My favorite punk band. They weren’t as chaotic as the Pistols, they lacked the thunderous brevity of the Ramones, they didn’t have the guitaristic virtuosity of Television or the linguistic virtuosity of Patti Smith, but here’s what they did have: the great guitar parts of Mick Jones, the matinee-idol good looks of Paul Simonon and fantastic, rock-solid drumming of Topper Headon, and the political ferocity of the much-missed Joe Strummer. The Pistols went on TV and said “fuck”—the Clash went on stage and called for revolution. Coming up in Brixton, they had linked up with the ska and reggae musicians of the immigrant Jamaican community, and they saw the damage being done by the Tory Horror. They wrote absolutely fantastic songs, they understood—far better than the Pistols, who were basically interested in pissing off their aunties, or the Ramones, whose cretinous interviews reflected nothing but a reflection of Joey’s un-examined political imbecility—how to dance along the knife-edge between access and sell-out, they recognized the political power of being rock stars. They were more involved with anarchist and leftist political groups than any other punk band, and the song titles tell the story:

White Riot, London’s Burning, Police & Thieves, (White Man) in Hammersmith Palais, Stay Free, London Calling, The Guns of Brixton, Jimmy Jazz, Train in Vain, This is Radio Clash, Should I Stay or Should I Go

These are all absolutely fantastic songs, most of which make the connections between class, cash, and power explicit. White Riot, the first single in 1976, set the political template—but not the musical template, which would continue to evolve and grow, which was to cost them credibility later, because a pillar of the earliest punk (and then the later hardcore) ethos was that virtuosity was a sell-out.
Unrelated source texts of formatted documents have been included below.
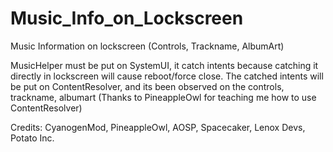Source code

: Music_Info_on_Lockscreen
========================

Music Information on lockscreen (Controls, Trackname, AlbumArt)

MusicHelper must be put on SystemUI, it catch intents because catching it directly in lockscreen will cause reboot/force close.
The catched intents will be put on ContentResolver, and its been observed on the controls, trackname, albumart (Thanks to PineappleOwl for teaching me how to use ContentResolver)

Credits:
CyanogenMod,
 PineappleOwl,
 AOSP,
 Spacecaker,
 Lenox Devs,
 Potato Inc.
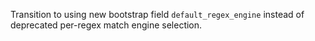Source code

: Transition to using new bootstrap field `default_regex_engine` instead of deprecated per-regex match engine selection.
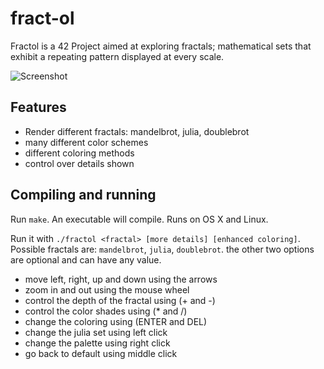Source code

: # fract-ol
Fractol is a 42 Project aimed at exploring fractals; mathematical sets that exhibit a repeating pattern displayed at every scale.

![Screenshot](/screens/s1?raw=true)

## Features
* Render different fractals: mandelbrot, julia, doublebrot
* many different color schemes
* different coloring methods
* control over details shown

## Compiling and running
Run `make`. An executable will compile. Runs on OS X and Linux.

Run it with `./fractol <fractal> [more details] [enhanced coloring]`. Possible fractals are: `mandelbrot`, `julia`,
`doublebrot`. the other two options are optional and can have any value.

* move left, right, up and down using the arrows
* zoom in and out using the mouse wheel
* control the depth of the fractal using (+ and -)
* control the color shades using (* and /)
* change the coloring using (ENTER and DEL)
* change the julia set using left click
* change the palette using right click
* go back to default using middle click
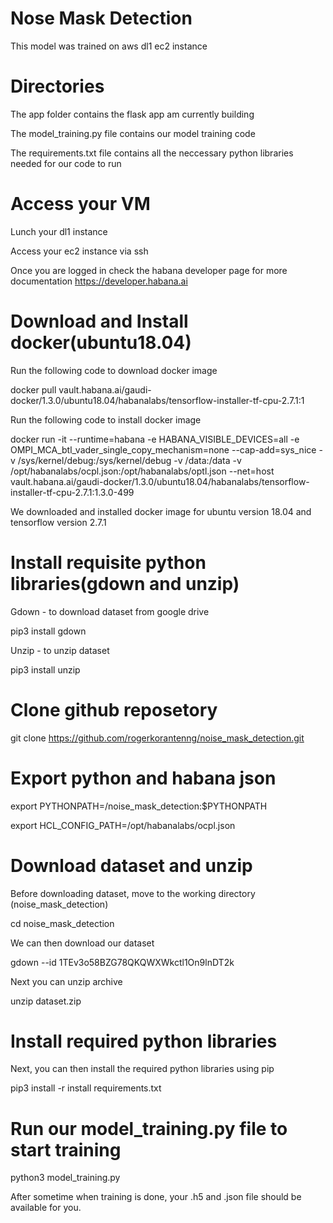 # Nose Mask Detection
This model was trained on aws dl1 ec2 instance

# Directories

The app folder contains the flask app am currently building

The model_training.py file contains our model training code

The requirements.txt file contains all the neccessary python libraries needed for our code to run

# Access your VM
Lunch your dl1 instance

Access your ec2 instance via ssh

Once you are logged in check the habana developer page for more documentation https://developer.habana.ai

# Download and Install docker(ubuntu18.04)
Run the following code to download docker image

docker pull vault.habana.ai/gaudi-docker/1.3.0/ubuntu18.04/habanalabs/tensorflow-installer-tf-cpu-2.7.1:1

Run the following code to install docker image

docker run -it --runtime=habana -e HABANA_VISIBLE_DEVICES=all -e OMPI_MCA_btl_vader_single_copy_mechanism=none --cap-add=sys_nice -v /sys/kernel/debug:/sys/kernel/debug -v /data:/data -v /opt/habanalabs/ocpl.json:/opt/habanalabs/optl.json --net=host vault.habana.ai/gaudi-docker/1.3.0/ubuntu18.04/habanalabs/tensorflow-installer-tf-cpu-2.7.1:1.3.0-499

We downloaded and installed docker image for ubuntu version 18.04 and tensorflow version 2.7.1

# Install requisite python libraries(gdown and unzip)

Gdown - to download dataset from google drive

pip3 install gdown

Unzip - to unzip dataset 

pip3 install unzip

# Clone github reposetory

git clone https://github.com/rogerkorantenng/noise_mask_detection.git

# Export python and habana json

export PYTHONPATH=/noise_mask_detection:$PYTHONPATH

export HCL_CONFIG_PATH=/opt/habanalabs/ocpl.json

# Download dataset and unzip

Before downloading dataset, move to the working directory (noise_mask_detection)

cd noise_mask_detection

We can then download our dataset

gdown --id 1TEv3o58BZG78QKQWXWkctl1On9lnDT2k

Next you can unzip archive

unzip dataset.zip

# Install required python libraries

Next, you can then install the required python libraries using pip

pip3 install -r install requirements.txt

# Run our model_training.py file to start training

python3 model_training.py

After sometime when training is done, your .h5 and .json file should be available for you.
  
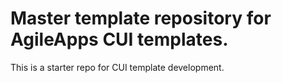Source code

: # Master template repository for AgileApps CUI templates.
This is a starter repo for CUI template development.
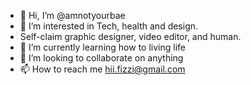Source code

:- 👋 Hi, I’m @amnotyourbae
- 👀 I’m interested in Tech, health and design.
- Self-claim graphic designer, video editor, and human.
- 🌱 I’m currently learning how to living life
- 💞️ I’m looking to collaborate on anything
- 📫 How to reach me hii.fizzi@gmail.com

<!---
amnotyourbae/amnotyourbae is a ✨ special ✨ repository because its `README.md` (this file) appears on your GitHub profile.
You can click the Preview link to take a look at your changes.
--->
The first record, The Clash, I heard in Chicago from Americans who were coming back from England; the second Give ‘Em Enough Rope (1977) I bought myself. Here was where they made their connections with rockabilly and reggae explicit: there’s a brutal version of I Fought the Law and the titanic original White Man in Hammersmith Palais (a metaphor for their own experience as Anglo punks in a Jamaican immigrant community). Mick said “You should write about what you know about,” and so they did—but what they knew about got bigger and bigger, and more and more sophisticated. There’s fantastic punk, reggae, and rockabilly on this second record, and the political content is as strong as ever, but for me the high point is the same tune that the punk audience hated: Mick’s Stay Free, an anthem to friends on the scene who had already died. Now I hear it as a tribute from Mick for Joe, who died of an unexpected heart attack in 1992—a tragic loss.
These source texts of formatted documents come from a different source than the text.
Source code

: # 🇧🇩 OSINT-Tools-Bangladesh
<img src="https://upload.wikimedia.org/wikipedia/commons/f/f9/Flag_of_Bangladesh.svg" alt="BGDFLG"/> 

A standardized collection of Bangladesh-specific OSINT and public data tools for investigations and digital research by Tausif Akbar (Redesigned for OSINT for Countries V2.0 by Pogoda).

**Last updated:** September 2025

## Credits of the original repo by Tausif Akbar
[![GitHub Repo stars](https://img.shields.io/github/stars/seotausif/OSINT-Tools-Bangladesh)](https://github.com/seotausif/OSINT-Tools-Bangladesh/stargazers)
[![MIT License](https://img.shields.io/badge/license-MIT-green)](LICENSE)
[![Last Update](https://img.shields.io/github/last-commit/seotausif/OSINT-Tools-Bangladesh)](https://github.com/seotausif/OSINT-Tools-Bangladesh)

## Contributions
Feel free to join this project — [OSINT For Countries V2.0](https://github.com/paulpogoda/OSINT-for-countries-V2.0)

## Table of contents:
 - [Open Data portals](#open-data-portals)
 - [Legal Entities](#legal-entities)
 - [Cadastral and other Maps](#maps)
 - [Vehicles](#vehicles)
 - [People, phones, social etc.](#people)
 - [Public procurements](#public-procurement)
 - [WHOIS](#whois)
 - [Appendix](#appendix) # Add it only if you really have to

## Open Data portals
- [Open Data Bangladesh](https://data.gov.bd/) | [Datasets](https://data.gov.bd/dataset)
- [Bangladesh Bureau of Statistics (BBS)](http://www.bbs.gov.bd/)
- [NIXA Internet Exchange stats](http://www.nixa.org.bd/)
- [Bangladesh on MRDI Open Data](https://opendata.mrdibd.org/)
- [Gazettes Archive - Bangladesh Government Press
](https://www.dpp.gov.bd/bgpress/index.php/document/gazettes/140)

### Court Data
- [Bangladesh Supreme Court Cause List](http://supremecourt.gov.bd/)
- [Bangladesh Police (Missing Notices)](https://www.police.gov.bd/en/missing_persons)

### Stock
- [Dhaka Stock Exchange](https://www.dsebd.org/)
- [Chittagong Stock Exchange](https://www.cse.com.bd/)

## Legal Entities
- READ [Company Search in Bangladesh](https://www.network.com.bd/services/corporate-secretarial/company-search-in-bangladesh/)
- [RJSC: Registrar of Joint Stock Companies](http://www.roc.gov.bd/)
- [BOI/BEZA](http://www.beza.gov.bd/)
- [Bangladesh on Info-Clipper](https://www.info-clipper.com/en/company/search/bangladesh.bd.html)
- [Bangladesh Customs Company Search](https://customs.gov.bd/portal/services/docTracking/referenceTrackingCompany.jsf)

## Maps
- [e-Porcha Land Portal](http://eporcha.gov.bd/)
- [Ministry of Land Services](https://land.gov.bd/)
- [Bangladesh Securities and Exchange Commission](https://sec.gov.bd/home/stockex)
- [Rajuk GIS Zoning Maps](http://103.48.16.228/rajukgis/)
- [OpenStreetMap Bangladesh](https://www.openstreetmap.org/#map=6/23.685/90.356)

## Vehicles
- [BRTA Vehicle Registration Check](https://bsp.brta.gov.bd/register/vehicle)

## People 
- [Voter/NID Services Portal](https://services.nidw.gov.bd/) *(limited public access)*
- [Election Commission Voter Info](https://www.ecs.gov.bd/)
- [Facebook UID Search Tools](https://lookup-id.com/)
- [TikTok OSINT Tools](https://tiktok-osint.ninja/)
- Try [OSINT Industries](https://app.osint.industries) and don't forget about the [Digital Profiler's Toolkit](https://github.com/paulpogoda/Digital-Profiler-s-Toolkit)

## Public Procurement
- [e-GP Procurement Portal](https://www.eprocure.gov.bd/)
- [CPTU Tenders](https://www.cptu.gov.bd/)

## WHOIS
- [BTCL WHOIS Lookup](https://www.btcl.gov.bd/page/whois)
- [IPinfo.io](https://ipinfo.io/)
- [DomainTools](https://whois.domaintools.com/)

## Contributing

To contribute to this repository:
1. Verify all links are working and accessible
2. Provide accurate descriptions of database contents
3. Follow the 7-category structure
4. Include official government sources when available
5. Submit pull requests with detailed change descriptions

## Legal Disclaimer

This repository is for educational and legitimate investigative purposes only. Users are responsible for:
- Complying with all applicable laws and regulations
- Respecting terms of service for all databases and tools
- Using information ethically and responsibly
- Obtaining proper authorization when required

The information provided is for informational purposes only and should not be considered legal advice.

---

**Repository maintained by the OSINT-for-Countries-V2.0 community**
years have passed and things have changed
and i move anyway i wanna go
i'll never forget the feeling i got
when i heard that you'd got home
an' i'll never forget the smile on my face
'cos i knew where you would be
an' if you're in the crown tonight
have a drink on me

but go easy...step lightly...stay free

The third disc, London Calling, a double-LP, is conventionally described as the band's masterpiece, and it's a great record, with an absolutely iconic cover:

http://www.wongaman.demon.co.uk/music/clash-london%20calling.jpg

By the time it came out, I had moved on, geographically and musically, so it wasn't 'til years later that I got to know the record.
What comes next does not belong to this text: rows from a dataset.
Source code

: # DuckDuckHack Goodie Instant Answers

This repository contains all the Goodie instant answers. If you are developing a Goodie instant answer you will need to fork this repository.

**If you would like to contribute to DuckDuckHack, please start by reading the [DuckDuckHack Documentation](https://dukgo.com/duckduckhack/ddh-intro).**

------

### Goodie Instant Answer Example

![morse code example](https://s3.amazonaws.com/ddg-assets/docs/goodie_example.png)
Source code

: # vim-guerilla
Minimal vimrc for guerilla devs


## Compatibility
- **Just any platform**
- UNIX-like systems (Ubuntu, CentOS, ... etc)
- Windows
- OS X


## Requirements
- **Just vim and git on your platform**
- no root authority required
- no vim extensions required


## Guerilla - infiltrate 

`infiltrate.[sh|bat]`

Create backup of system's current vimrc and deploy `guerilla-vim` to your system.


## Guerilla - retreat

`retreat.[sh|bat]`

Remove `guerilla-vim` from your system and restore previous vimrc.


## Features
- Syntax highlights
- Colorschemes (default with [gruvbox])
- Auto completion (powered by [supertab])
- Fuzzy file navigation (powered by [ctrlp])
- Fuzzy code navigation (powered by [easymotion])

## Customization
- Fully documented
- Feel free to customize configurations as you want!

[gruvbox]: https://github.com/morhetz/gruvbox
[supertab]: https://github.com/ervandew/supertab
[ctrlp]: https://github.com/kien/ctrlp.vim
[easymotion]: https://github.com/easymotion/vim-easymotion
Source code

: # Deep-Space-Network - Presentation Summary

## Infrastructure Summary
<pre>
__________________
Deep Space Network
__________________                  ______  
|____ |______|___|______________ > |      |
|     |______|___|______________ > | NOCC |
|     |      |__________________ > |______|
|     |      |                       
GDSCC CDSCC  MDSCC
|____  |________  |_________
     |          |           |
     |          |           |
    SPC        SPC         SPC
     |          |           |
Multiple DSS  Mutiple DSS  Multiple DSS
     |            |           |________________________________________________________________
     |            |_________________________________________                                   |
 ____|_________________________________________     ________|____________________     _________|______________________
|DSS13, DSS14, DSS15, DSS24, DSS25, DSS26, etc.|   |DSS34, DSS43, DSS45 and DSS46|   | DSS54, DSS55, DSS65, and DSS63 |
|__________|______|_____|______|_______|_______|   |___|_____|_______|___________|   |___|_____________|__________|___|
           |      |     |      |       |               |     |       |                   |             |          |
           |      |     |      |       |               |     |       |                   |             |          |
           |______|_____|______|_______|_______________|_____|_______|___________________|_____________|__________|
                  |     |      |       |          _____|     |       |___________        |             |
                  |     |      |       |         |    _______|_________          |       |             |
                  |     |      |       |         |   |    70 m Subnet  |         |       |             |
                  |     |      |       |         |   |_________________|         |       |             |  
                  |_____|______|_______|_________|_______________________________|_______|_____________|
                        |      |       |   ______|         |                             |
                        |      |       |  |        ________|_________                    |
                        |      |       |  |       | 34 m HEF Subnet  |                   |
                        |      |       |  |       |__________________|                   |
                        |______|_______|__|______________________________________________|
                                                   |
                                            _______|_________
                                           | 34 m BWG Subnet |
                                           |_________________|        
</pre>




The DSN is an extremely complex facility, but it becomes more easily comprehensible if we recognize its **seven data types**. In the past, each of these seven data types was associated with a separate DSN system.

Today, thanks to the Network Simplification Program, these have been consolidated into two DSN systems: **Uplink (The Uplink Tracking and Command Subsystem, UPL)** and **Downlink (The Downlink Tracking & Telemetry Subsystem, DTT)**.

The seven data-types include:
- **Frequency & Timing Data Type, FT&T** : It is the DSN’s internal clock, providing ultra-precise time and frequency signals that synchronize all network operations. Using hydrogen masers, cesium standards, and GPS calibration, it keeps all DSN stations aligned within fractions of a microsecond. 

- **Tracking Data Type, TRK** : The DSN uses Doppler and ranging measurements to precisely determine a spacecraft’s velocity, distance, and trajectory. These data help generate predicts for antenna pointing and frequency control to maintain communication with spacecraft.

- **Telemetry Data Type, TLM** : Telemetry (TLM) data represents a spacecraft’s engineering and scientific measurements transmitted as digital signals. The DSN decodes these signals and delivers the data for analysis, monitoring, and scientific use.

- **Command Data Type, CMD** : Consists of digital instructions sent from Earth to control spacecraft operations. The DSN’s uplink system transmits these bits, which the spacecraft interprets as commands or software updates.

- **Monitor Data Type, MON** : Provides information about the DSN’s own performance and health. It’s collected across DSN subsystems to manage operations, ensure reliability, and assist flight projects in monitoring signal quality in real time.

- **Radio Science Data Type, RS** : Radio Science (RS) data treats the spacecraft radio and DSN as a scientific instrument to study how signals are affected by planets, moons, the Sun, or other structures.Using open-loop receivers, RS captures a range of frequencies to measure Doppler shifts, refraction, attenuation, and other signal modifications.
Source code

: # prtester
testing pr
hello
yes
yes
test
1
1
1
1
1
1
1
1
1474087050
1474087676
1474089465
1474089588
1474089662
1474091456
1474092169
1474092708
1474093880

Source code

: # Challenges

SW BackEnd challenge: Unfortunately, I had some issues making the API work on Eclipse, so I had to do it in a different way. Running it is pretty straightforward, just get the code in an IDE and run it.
But they were great, courageous men: this is a band that played Rock Against Racism and the Concerts for Kampuchea and Reggae, insisted that their double- and triple-LP albums should be released at the same price as a single-disc, and categorically refused to reform or to sell out. The best part: they played their first gig on July 4 1776--the American Bicentennial. Absolutely appropriate: they epitomized the sophisticated rabble-rousing of Sam Adams better than anyone else in punk history.

The Clash had the balls and the brains to go up against the cowardice, greed, class-hatred, racism, and fascist repression of Tory Britain. They were Margaret Thatcher’s worst nightmare. And God knows she, and Ronnie and Nancy, and the PMRC, all deserved it.

1 comment:

Anonymous said...

London's burning, but i have no fear...cause, I live by the river!

it took me a long time to figure out the clash, but once i did, i realized how much they music made sense to me, not only as a disaffected youth, but also as a minority, as a "self-styled outsider", and as a musician.